The rallying cry for magazine and newspaper executives is "Cut print costs, rely on the web."
It makes all the sense in the world. Printing, paper, postage, and other transportation costs keep rising. Print advertising linage keeps dropping.
So far this year, most of the major business magazines and newsweeklies have lost anywhere from 15% to over 30% of their advertising pages.

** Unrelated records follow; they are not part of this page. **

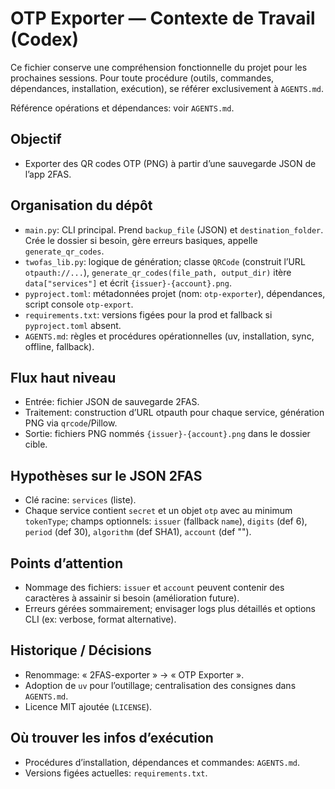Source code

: # OTP Exporter — Contexte de Travail (Codex)

Ce fichier conserve une compréhension fonctionnelle du projet pour les prochaines sessions. Pour toute procédure (outils, commandes, dépendances, installation, exécution), se référer exclusivement à `AGENTS.md`.

Référence opérations et dépendances: voir `AGENTS.md`.

## Objectif
- Exporter des QR codes OTP (PNG) à partir d’une sauvegarde JSON de l’app 2FAS.

## Organisation du dépôt
- `main.py`: CLI principal. Prend `backup_file` (JSON) et `destination_folder`. Crée le dossier si besoin, gère erreurs basiques, appelle `generate_qr_codes`.
- `twofas_lib.py`: logique de génération; classe `QRCode` (construit l’URL `otpauth://...`), `generate_qr_codes(file_path, output_dir)` itère `data["services"]` et écrit `{issuer}-{account}.png`.
- `pyproject.toml`: métadonnées projet (nom: `otp-exporter`), dépendances, script console `otp-export`.
- `requirements.txt`: versions figées pour la prod et fallback si `pyproject.toml` absent.
- `AGENTS.md`: règles et procédures opérationnelles (uv, installation, sync, offline, fallback).

## Flux haut niveau
- Entrée: fichier JSON de sauvegarde 2FAS.
- Traitement: construction d’URL otpauth pour chaque service, génération PNG via `qrcode`/Pillow.
- Sortie: fichiers PNG nommés `{issuer}-{account}.png` dans le dossier cible.

## Hypothèses sur le JSON 2FAS
- Clé racine: `services` (liste).
- Chaque service contient `secret` et un objet `otp` avec au minimum `tokenType`; champs optionnels: `issuer` (fallback `name`), `digits` (def 6), `period` (def 30), `algorithm` (def SHA1), `account` (def "").

## Points d’attention
- Nommage des fichiers: `issuer` et `account` peuvent contenir des caractères à assainir si besoin (amélioration future).
- Erreurs gérées sommairement; envisager logs plus détaillés et options CLI (ex: verbose, format alternative).

## Historique / Décisions
- Renommage: « 2FAS-exporter » → « OTP Exporter ».
- Adoption de `uv` pour l’outillage; centralisation des consignes dans `AGENTS.md`.
- Licence MIT ajoutée (`LICENSE`).

## Où trouver les infos d’exécution
- Procédures d’installation, dépendances et commandes: `AGENTS.md`.
- Versions figées actuelles: `requirements.txt`.


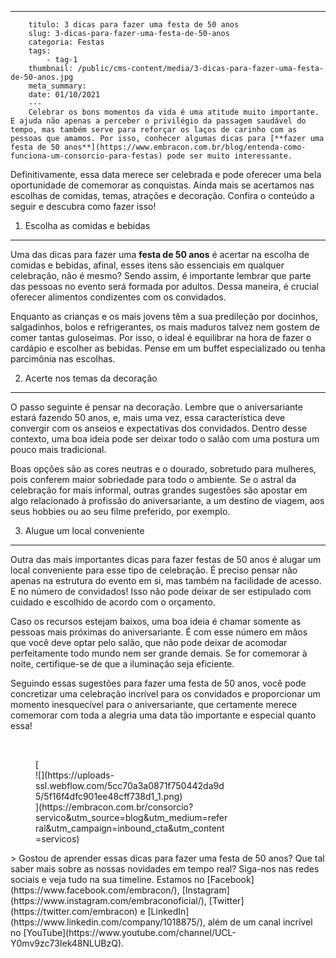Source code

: ---
        titulo: 3 dicas para fazer uma festa de 50 anos
        slug: 3-dicas-para-fazer-uma-festa-de-50-anos
        categoria: Festas
        tags:
            - tag-1
        thumbnail: /public/cms-content/media/3-dicas-para-fazer-uma-festa-de-50-anos.jpg
        meta_summary: 
        date: 01/10/2021
        ---
        Celebrar os bons momentos da vida é uma atitude muito importante. E ajuda não apenas a perceber o privilégio da passagem saudável do tempo, mas também serve para reforçar os laços de carinho com as pessoas que amamos. Por isso, conhecer algumas dicas para [**fazer uma festa de 50 anos**](https://www.embracon.com.br/blog/entenda-como-funciona-um-consorcio-para-festas) pode ser muito interessante.

Definitivamente, essa data merece ser celebrada e pode oferecer uma bela oportunidade de comemorar as conquistas. Ainda mais se acertamos nas escolhas de comidas, temas, atrações e decoração. Confira o conteúdo a seguir e descubra como fazer isso!

1. Escolha as comidas e bebidas
-------------------------------

Uma das dicas para fazer uma **festa de 50 anos** é acertar na escolha de comidas e bebidas, afinal, esses itens são essenciais em qualquer celebração, não é mesmo? Sendo assim, é importante lembrar que parte das pessoas no evento será formada por adultos. Dessa maneira, é crucial oferecer alimentos condizentes com os convidados.

Enquanto as crianças e os mais jovens têm a sua predileção por docinhos, salgadinhos, bolos e refrigerantes, os mais maduros talvez nem gostem de comer tantas guloseimas. Por isso, o ideal é equilibrar na hora de fazer o cardápio e escolher as bebidas. Pense em um buffet especializado ou tenha parcimônia nas escolhas.

2. Acerte nos temas da decoração
--------------------------------

O passo seguinte é pensar na decoração. Lembre que o aniversariante estará fazendo 50 anos, e, mais uma vez, essa característica deve convergir com os anseios e expectativas dos convidados. Dentro desse contexto, uma boa ideia pode ser deixar todo o salão com uma postura um pouco mais tradicional.

Boas opções são as cores neutras e o dourado, sobretudo para mulheres, pois conferem maior sobriedade para todo o ambiente. Se o astral da celebração for mais informal, outras grandes sugestões são apostar em algo relacionado à profissão do aniversariante, a um destino de viagem, aos seus hobbies ou ao seu filme preferido, por exemplo.

3. Alugue um local conveniente
------------------------------

Outra das mais importantes dicas para fazer festas de 50 anos é alugar um local conveniente para esse tipo de celebração. É preciso pensar não apenas na estrutura do evento em si, mas também na facilidade de acesso. E no número de convidados! Isso não pode deixar de ser estipulado com cuidado e escolhido de acordo com o orçamento.

Caso os recursos estejam baixos, uma boa ideia é chamar somente as pessoas mais próximas do aniversariante. É com esse número em mãos que você deve optar pelo salão, que não pode deixar de acomodar perfeitamente todo mundo nem ser grande demais. Se for comemorar à noite, certifique-se de que a iluminação seja eficiente.

Seguindo essas sugestões para fazer uma festa de 50 anos, você pode concretizar uma celebração incrível para os convidados e proporcionar um momento inesquecível para o aniversariante, que certamente merece comemorar com toda a alegria uma data tão importante e especial quanto essa!

‍

<figure class="w-richtext-figure-type-image w-richtext-align-center" style="max-width:310px">[<div>![](https://uploads-ssl.webflow.com/5cc70a3a0871f750442da9d5/5f16f4dfc901ee48cff738d1_1.png)</div>](https://embracon.com.br/consorcio?servico&utm_source=blog&utm_medium=referral&utm_campaign=inbound_cta&utm_content=servicos)</figure>> Gostou de aprender essas dicas para fazer uma festa de 50 anos? Que tal saber mais sobre as nossas novidades em tempo real? Siga-nos nas redes sociais e veja tudo na sua timeline. Estamos no [Facebook](https://www.facebook.com/embracon/), [Instagram](https://www.instagram.com/embraconoficial/), [Twitter](https://twitter.com/embracon) e [LinkedIn](https://www.linkedin.com/company/1018875/), além de um canal incrível no [YouTube](https://www.youtube.com/channel/UCL-Y0mv9zc73Iek48NLUBzQ).

‍
        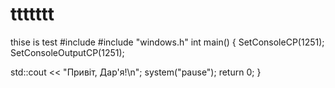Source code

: # ttttttt
thise is test
#include <iostream>
#include "windows.h"
int main()
{
   SetConsoleCP(1251);
   SetConsoleOutputCP(1251);

   std::cout << "Привіт, Дар'я!\n";
   system("pause");
 return 0;
}
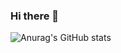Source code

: ### Hi there 👋

<!--
**kryowen/kryowen** is a ✨ _special_ ✨ repository because its `README.md` (this file) appears on your GitHub profile.
Here are some ideas to get you started:

[![Solved.ac 프로필](http://mazassumnida.wtf/api/v2/generate_badge?boj=adviate)](https://solved.ac/adviate)
<img align='right' src="http://mazassumnida.wtf/api/v2/generate_badge?boj=adviate">

![Anurag's GitHub stats](https://github-readme-stats.vercel.app/api?username=kryowen&&show_icons=true&theme=radical)

- 🔭 I’m currently working on ...
- 🌱 I’m currently learning ...
- 👯 I’m looking to collaborate on ...
- 🤔 I’m looking for help with ...
- 💬 Ask me about ...
- 📫 How to reach me: ...
- 😄 Pronouns: ...
- ⚡ Fun fact: ...
-->

![Anurag's GitHub stats](https://github-readme-stats.vercel.app/api?username=kryowen&&show_icons=true&hide=issues&theme=tokoyonight)



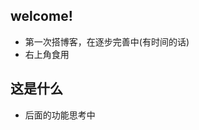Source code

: 
## welcome!
- 第一次搭博客，在逐步完善中(有时间的话)
- 右上角食用




<!-- .slide -->
## 这是什么
- 后面的功能思考中
<!-- .slide -->


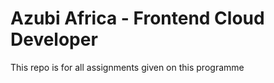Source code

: # Azubi Africa - Frontend Cloud Developer

This repo is for all assignments given on this programme
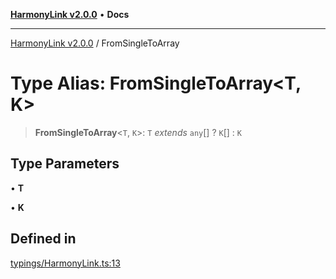[**HarmonyLink v2.0.0**](../README.md) • **Docs**

***

[HarmonyLink v2.0.0](../globals.md) / FromSingleToArray

# Type Alias: FromSingleToArray\<T, K\>

> **FromSingleToArray**\<`T`, `K`\>: `T` *extends* `any`[] ? `K`[] : `K`

## Type Parameters

• **T**

• **K**

## Defined in

[typings/HarmonyLink.ts:13](https://github.com/Joniii11/HarmonyLink/blob/master/src/typings/HarmonyLink.ts#L13)
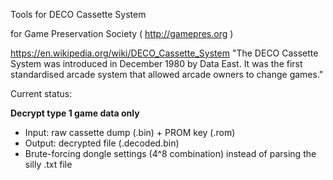 Tools for DECO Cassette System

for Game Preservation Society ( http://gamepres.org )

https://en.wikipedia.org/wiki/DECO_Cassette_System
"The DECO Cassette System was introduced in December 1980 by Data East. It was the first standardised arcade system that allowed arcade owners to change games."

Current status:

**Decrypt type 1 game data only**
- Input: raw cassette dump (.bin) + PROM key (.rom)
- Output: decrypted file (.decoded.bin)
- Brute-forcing dongle settings (4^8 combination) instead of parsing the silly .txt file

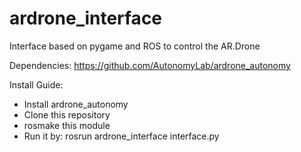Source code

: ardrone_interface
=================
Interface based on pygame and ROS to control the AR.Drone

Dependencies:
https://github.com/AutonomyLab/ardrone_autonomy

Install Guide:
- Install ardrone_autonomy
- Clone this repository
- rosmake this module
- Run it by: rosrun ardrone_interface interface.py

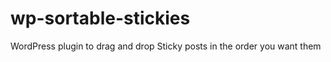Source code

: wp-sortable-stickies
====================

WordPress plugin to drag and drop Sticky posts in the order you want them
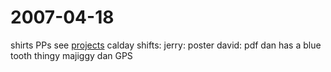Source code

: 2007-04-18
==========

shirts
PPs
see [projects](projects "wikilink")
 calday
shifts:
jerry: poster
david: pdf
 dan has a blue tooth thingy majiggy
 dan GPS
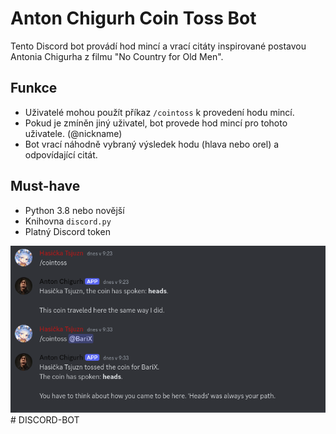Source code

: # Anton Chigurh Coin Toss Bot

Tento Discord bot provádí hod mincí a vrací citáty inspirované postavou Antonia Chigurha z filmu "No Country for Old Men".

## Funkce

- Uživatelé mohou použít příkaz `/cointoss` k provedení hodu mincí.
- Pokud je zmíněn jiný uživatel, bot provede hod mincí pro tohoto uživatele. (@nickname)
- Bot vrací náhodně vybraný výsledek hodu (hlava nebo orel) a odpovídající citát.

## Must-have

- Python 3.8 nebo novější
- Knihovna `discord.py`
- Platný Discord token

![alt text](<screenshot.png>)# DISCORD-BOT
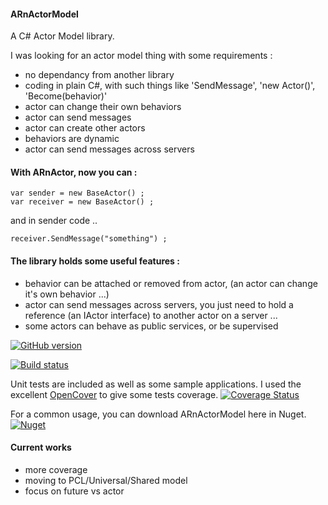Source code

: #### ARnActorModel
A C# Actor Model library.

I was looking for an actor model thing with some requirements :
 - no dependancy from another library
 - coding in plain C#, with such things like 'SendMessage', 'new Actor()', 'Become(behavior)'
 - actor can change their own behaviors
 - actor can send messages
 - actor can create other actors
 - behaviors are dynamic
 - actor can send messages across servers
 
#### With ARnActor, now you can :

    var sender = new BaseActor() ;
    var receiver = new BaseActor() ;
 
 and in sender code ..
 
    receiver.SendMessage("something") ;
 
#### The library holds some useful features :
-  behavior can be attached or removed from actor, (an actor can change it's own behavior ...)
-  actor can send messages across servers, you just need to hold a reference (an IActor interface) to another actor on a server ...
-  some actors can behave as public services, or be supervised

[![GitHub version](https://badge.fury.io/gh/syndarn%2Farnactormodel.svg)](https://badge.fury.io/gh/syndarn%2Farnactormodel)

[![Build status](https://ci.appveyor.com/api/projects/status/1050h54h8pdfbbh0/branch/master?svg=true)](https://ci.appveyor.com/project/SyndARn/arnactormodel/branch/master)


Unit tests are included as well as some sample applications.
I used the excellent [OpenCover](https://github.com/OpenCover/opencover) to give some tests coverage.
[![Coverage Status](https://coveralls.io/repos/github/SyndARn/ARnActorModel/badge.svg?branch=master)](https://coveralls.io/github/SyndARn/ARnActorModel?branch=master)

For a common usage, you can download ARnActorModel here in Nuget. [![Nuget](https://buildstats.info/nuget/ARnActorModel)](http://nuget.org/packages/ARnActorModel) 


#### Current works

- more coverage
- moving to PCL/Universal/Shared model
- focus on future vs actor
 

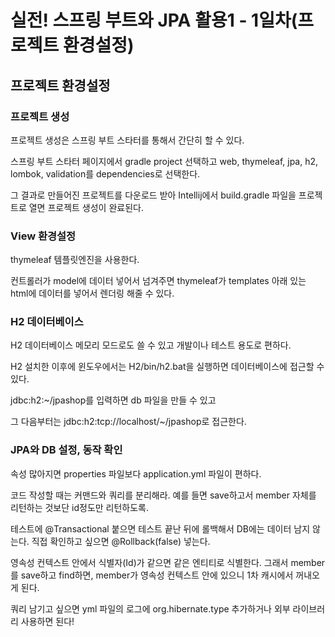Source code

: # 실전! 스프링 부트와 JPA 활용1 -  1일차(프로젝트 환경설정)

## 프로젝트 환경설정

### 프로젝트 생성

프로젝트 생성은 스프링 부트 스타터를 통해서 간단히 할 수 있다. 

스프링 부트 스타터 페이지에서 gradle project 선택하고 web, thymeleaf, jpa, h2, lombok, validation를 dependencies로 선택한다.

그 결과로 만들어진 프로젝트를 다운로드 받아 Intellij에서 build.gradle 파일을 프로젝트로 열면 프로젝트 생성이 완료된다. 

### View 환경설정

thymeleaf 템플릿엔진을 사용한다.

컨트롤러가 model에 데이터 넣어서 넘겨주면 thymeleaf가 templates 아래 있는 html에 데이터를 넣어서 렌더링 해줄 수 있다. 

### H2 데이터베이스

H2 데이터베이스 메모리 모드로도 쓸 수 있고 개발이나 테스트 용도로 편하다. 

H2 설치한 이후에 윈도우에서는 H2/bin/h2.bat을 실행하면 데이터베이스에 접근할 수 있다.

jdbc:h2:~/jpashop를 입력하면 db 파일을 만들 수 있고 

그 다음부터는 jdbc:h2:tcp://localhost/~/jpashop로 접근한다.

### JPA와 DB 설정, 동작 확인

속성 많아지면 properties 파일보다 application.yml 파일이 편하다.

코드 작성할 때는 커맨드와 쿼리를 분리해라. 예를 들면 save하고서 member 자체를 리턴하는 것보단 id정도만 리턴하도록.

테스트에 @Transactional 붙으면 테스트 끝난 뒤에 롤백해서 DB에는 데이터 남지 않는다. 직접 확인하고 싶으면 @Rollback(false) 넣는다.

영속성 컨텍스트 안에서 식별자(Id)가 같으면 같은 엔티티로 식별한다. 그래서 member를 save하고 find하면, member가 영속성 컨텍스트 안에 있으니 1차 캐시에서 꺼내오게 된다.

쿼리 남기고 싶으면 yml 파일의 로그에 org.hibernate.type 추가하거나 외부 라이브러리 사용하면 된다!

According to the latest numbers from media newsletter MIN, US News, which will cut its publishing frequency to monthly from weekly next year, has lost 31% of its ad pages. BusinessWeek and Forbes are both down about 16%.
BusinessWeek has a paid rate base of 900,000 people in the US. The magazine has to print more than that for newsstand copies and the issues that are sent free to the publication’s customers and prospects.
One of the difficulties of getting 900,000 of anything that is printed into people’s hands is that it takes a lot of time. When the last word is edited and goes out the door it has to make its way to a printing plant, through the press, onto trucks, through the postal system and to the reader’s door. It is hard to imagine that even in the best of circumstances that can be done in under 48 hours. For a lot of subscribers, it is probably closer to three or four days.
Three or four days in the financial content industry is a very long time. Some analysts call it an eternity, but that seems like an exaggeration. Better to say that it is just too long. By the time people get their copies, almost everything in the magazine has been covered in one way or another by online financial websites, including BusinessWeek.com. A lot of the best BW content is simply rewritten and put up at other websites with only modest attribution.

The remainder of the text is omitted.